### Data provided

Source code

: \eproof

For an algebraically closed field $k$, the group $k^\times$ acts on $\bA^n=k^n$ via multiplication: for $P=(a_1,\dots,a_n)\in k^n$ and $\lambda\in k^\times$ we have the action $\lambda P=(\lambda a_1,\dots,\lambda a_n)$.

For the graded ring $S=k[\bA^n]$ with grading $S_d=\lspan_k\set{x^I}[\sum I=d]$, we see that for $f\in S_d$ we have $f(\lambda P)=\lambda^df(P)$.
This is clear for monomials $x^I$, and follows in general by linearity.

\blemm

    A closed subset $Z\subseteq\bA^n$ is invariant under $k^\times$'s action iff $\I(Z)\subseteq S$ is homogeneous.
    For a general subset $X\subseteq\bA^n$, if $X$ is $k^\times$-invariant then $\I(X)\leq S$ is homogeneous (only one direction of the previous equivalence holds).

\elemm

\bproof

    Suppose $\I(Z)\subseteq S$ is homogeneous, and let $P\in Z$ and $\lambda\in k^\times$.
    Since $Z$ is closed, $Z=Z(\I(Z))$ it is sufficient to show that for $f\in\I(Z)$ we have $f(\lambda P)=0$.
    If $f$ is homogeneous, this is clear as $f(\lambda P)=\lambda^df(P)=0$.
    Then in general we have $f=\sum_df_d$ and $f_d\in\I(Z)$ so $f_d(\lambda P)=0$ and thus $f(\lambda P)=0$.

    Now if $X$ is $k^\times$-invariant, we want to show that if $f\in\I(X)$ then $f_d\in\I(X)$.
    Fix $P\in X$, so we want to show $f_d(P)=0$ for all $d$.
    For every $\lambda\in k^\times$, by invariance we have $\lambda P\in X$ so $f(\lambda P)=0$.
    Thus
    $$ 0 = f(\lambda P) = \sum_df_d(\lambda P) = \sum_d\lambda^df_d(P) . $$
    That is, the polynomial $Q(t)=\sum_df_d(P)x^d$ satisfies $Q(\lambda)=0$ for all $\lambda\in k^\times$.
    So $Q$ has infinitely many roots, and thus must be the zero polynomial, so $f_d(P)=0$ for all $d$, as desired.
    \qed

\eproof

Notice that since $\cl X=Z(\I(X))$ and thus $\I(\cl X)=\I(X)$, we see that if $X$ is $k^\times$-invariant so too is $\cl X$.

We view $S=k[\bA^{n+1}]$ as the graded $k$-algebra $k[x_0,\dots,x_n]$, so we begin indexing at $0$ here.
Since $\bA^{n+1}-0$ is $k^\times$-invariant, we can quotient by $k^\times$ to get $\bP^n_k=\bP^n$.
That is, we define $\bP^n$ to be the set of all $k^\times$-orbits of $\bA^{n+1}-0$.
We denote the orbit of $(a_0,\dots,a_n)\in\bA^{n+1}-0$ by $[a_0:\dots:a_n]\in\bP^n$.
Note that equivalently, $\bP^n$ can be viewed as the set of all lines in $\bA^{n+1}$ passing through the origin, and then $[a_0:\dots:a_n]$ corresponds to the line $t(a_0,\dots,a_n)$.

######

→ Exercise aim: Every line of the material that holds the word "general" must be found and copied.

→ Output for this task:
This is clear for monomials $x^I$, and follows in general by linearity.
    For a general subset $X\subseteq\bA^n$, if $X$ is $k^\times$-invariant then $\I(X)\leq S$ is homogeneous (only one direction of the previous equivalence holds).
    Then in general we have $f=\sum_df_d$ and $f_d\in\I(Z)$ so $f_d(\lambda P)=0$ and thus $f(\lambda P)=0$.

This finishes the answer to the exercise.